O Conselho Nacional de Justiça (CNJ) aprovou a regulamentação que limita os pagamentos extras, ou "penduricalhos", no Judiciário e Ministério Público, seguindo decisão do STF.
O Conselho Nacional de Justiça (CNJ) aprovou a regulamentação dos chamados "penduricalhos" no Judiciário e Ministério Público, em conformidade com uma decisão anterior do Supremo Tribunal Federal (STF). A medida estabelece que as verbas indenizatórias não podem exceder 70% do salário, respeitando o teto constitucional de R$ 46 mil. Esse percentual é dividido em 35% para adicional por tempo de serviço e 35% para outras verbas, como diárias e ajuda de custo.

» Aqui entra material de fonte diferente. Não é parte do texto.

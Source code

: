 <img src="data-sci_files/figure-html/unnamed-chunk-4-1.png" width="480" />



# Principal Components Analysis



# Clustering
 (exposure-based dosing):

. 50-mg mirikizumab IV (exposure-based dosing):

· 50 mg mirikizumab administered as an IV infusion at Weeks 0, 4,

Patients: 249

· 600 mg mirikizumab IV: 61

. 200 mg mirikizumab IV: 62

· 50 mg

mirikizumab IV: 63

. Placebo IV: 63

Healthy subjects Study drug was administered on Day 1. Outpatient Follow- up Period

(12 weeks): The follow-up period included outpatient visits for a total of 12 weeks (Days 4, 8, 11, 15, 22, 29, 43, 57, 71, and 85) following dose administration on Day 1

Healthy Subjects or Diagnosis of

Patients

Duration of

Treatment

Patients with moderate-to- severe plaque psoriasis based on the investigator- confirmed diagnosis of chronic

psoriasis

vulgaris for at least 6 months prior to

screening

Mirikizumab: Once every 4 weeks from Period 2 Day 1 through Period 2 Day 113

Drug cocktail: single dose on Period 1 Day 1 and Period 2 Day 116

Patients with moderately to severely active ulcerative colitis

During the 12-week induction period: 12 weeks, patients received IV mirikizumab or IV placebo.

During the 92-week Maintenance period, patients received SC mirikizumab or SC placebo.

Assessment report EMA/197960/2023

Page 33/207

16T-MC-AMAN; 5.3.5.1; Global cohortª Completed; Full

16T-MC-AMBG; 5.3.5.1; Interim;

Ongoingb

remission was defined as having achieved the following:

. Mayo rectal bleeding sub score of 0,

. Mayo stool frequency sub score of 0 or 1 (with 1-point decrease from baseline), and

Com a nova regra, a soma dos pagamentos extras pode atingir R$ 32.456,32, elevando o total recebido por magistrados e membros do MP para até R$ 78.822,32, considerando o salário-teto. O ministro Edson Fachin destacou a urgência da aprovação para que as folhas de pagamento de maio de 2026 já estejam adequadas. A resolução busca promover segurança jurídica, isonomia, integridade institucional e transparência, além de incluir a criação de uma gratificação para proteção à primeira infância e à maternidade.